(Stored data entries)

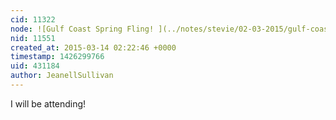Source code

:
 ```yaml
---
cid: 11322
node: ![Gulf Coast Spring Fling! ](../notes/stevie/02-03-2015/gulf-coast-spring-fling)
nid: 11551
created_at: 2015-03-14 02:22:46 +0000
timestamp: 1426299766
uid: 431184
author: JeanellSullivan
---
```


I will be attending!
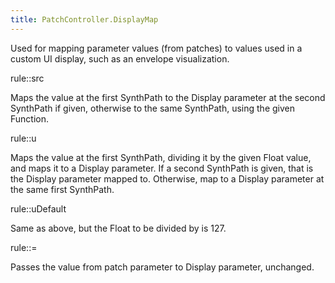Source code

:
 ```yaml
---
title: PatchController.DisplayMap
---
```


Used for mapping parameter values (from patches) to values used in a custom UI display, such as an envelope visualization.

rule::src

Maps the value at the first SynthPath to the Display parameter at the second SynthPath if given, otherwise to the same SynthPath, using the given Function.

rule::u

Maps the value at the first SynthPath, dividing it by the given Float value, and maps it to a Display parameter. If a second SynthPath is given, that is the Display parameter mapped to. Otherwise, map to a Display parameter at the same first SynthPath.

rule::uDefault

Same as above, but the Float to be divided by is 127.

rule::=

Passes the value from patch parameter to Display parameter, unchanged.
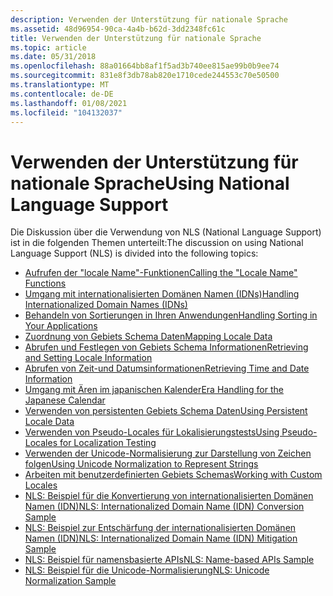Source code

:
 ```yaml
---
description: Verwenden der Unterstützung für nationale Sprache
ms.assetid: 48d96954-90ca-4a4b-b62d-3dd2348fc61c
title: Verwenden der Unterstützung für nationale Sprache
ms.topic: article
ms.date: 05/31/2018
ms.openlocfilehash: 88a01664bb8af1f5ad3b740ee815ae99b0b9ee74
ms.sourcegitcommit: 831e8f3db78ab820e1710cede244553c70e50500
ms.translationtype: MT
ms.contentlocale: de-DE
ms.lasthandoff: 01/08/2021
ms.locfileid: "104132037"
---
```

# <a name="using-national-language-support"></a><span data-ttu-id="4603d-103">Verwenden der Unterstützung für nationale Sprache</span><span class="sxs-lookup"><span data-stu-id="4603d-103">Using National Language Support</span></span>

<span data-ttu-id="4603d-104">Die Diskussion über die Verwendung von NLS (National Language Support) ist in die folgenden Themen unterteilt:</span><span class="sxs-lookup"><span data-stu-id="4603d-104">The discussion on using National Language Support (NLS) is divided into the following topics:</span></span>

-   [<span data-ttu-id="4603d-105">Aufrufen der "locale Name"-Funktionen</span><span class="sxs-lookup"><span data-stu-id="4603d-105">Calling the "Locale Name" Functions</span></span>](calling-the--locale-name--functions.md)
-   [<span data-ttu-id="4603d-106">Umgang mit internationalisierten Domänen Namen (IDNs)</span><span class="sxs-lookup"><span data-stu-id="4603d-106">Handling Internationalized Domain Names (IDNs)</span></span>](handling-internationalized-domain-names--idns.md)
-   [<span data-ttu-id="4603d-107">Behandeln von Sortierungen in Ihren Anwendungen</span><span class="sxs-lookup"><span data-stu-id="4603d-107">Handling Sorting in Your Applications</span></span>](handling-sorting-in-your-applications.md)
-   [<span data-ttu-id="4603d-108">Zuordnung von Gebiets Schema Daten</span><span class="sxs-lookup"><span data-stu-id="4603d-108">Mapping Locale Data</span></span>](mapping-locale-data.md)
-   [<span data-ttu-id="4603d-109">Abrufen und Festlegen von Gebiets Schema Informationen</span><span class="sxs-lookup"><span data-stu-id="4603d-109">Retrieving and Setting Locale Information</span></span>](retrieving-and-setting-locale-information.md)
-   [<span data-ttu-id="4603d-110">Abrufen von Zeit-und Datumsinformationen</span><span class="sxs-lookup"><span data-stu-id="4603d-110">Retrieving Time and Date Information</span></span>](retrieving-time-and-date-information.md)
-   [<span data-ttu-id="4603d-111">Umgang mit Ären im japanischen Kalender</span><span class="sxs-lookup"><span data-stu-id="4603d-111">Era Handling for the Japanese Calendar</span></span>](era-handling-for-the-japanese-calendar.md)
-   [<span data-ttu-id="4603d-112">Verwenden von persistenten Gebiets Schema Daten</span><span class="sxs-lookup"><span data-stu-id="4603d-112">Using Persistent Locale Data</span></span>](using-persistent-locale-data.md)
-   [<span data-ttu-id="4603d-113">Verwenden von Pseudo-Locales für Lokalisierungstests</span><span class="sxs-lookup"><span data-stu-id="4603d-113">Using Pseudo-Locales for Localization Testing</span></span>](using-pseudo-locales-for-localization-testing.md)
-   [<span data-ttu-id="4603d-114">Verwenden der Unicode-Normalisierung zur Darstellung von Zeichen folgen</span><span class="sxs-lookup"><span data-stu-id="4603d-114">Using Unicode Normalization to Represent Strings</span></span>](using-unicode-normalization-to-represent-strings.md)
-   [<span data-ttu-id="4603d-115">Arbeiten mit benutzerdefinierten Gebiets Schemas</span><span class="sxs-lookup"><span data-stu-id="4603d-115">Working with Custom Locales</span></span>](working-with-custom-locales.md)
-   [<span data-ttu-id="4603d-116">NLS: Beispiel für die Konvertierung von internationalisierten Domänen Namen (IDN)</span><span class="sxs-lookup"><span data-stu-id="4603d-116">NLS: Internationalized Domain Name (IDN) Conversion Sample</span></span>](nls--internationalized-domain-name--idn--conversion-sample.md)
-   [<span data-ttu-id="4603d-117">NLS: Beispiel zur Entschärfung der internationalisierten Domänen Namen (IDN)</span><span class="sxs-lookup"><span data-stu-id="4603d-117">NLS: Internationalized Domain Name (IDN) Mitigation Sample</span></span>](nls--internationalized-domain-name--idn--mitigation-sample.md)
-   [<span data-ttu-id="4603d-118">NLS: Beispiel für namensbasierte APIs</span><span class="sxs-lookup"><span data-stu-id="4603d-118">NLS: Name-based APIs Sample</span></span>](nls--name-based-apis-sample.md)
-   [<span data-ttu-id="4603d-119">NLS: Beispiel für die Unicode-Normalisierung</span><span class="sxs-lookup"><span data-stu-id="4603d-119">NLS: Unicode Normalization Sample</span></span>](nls--unicode-normalization-sample.md)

[YOUR OBJECTIVE]: Across the data above, count every line with "first" in it and write only the total.

[OUTPUT OF THE TASK]: 2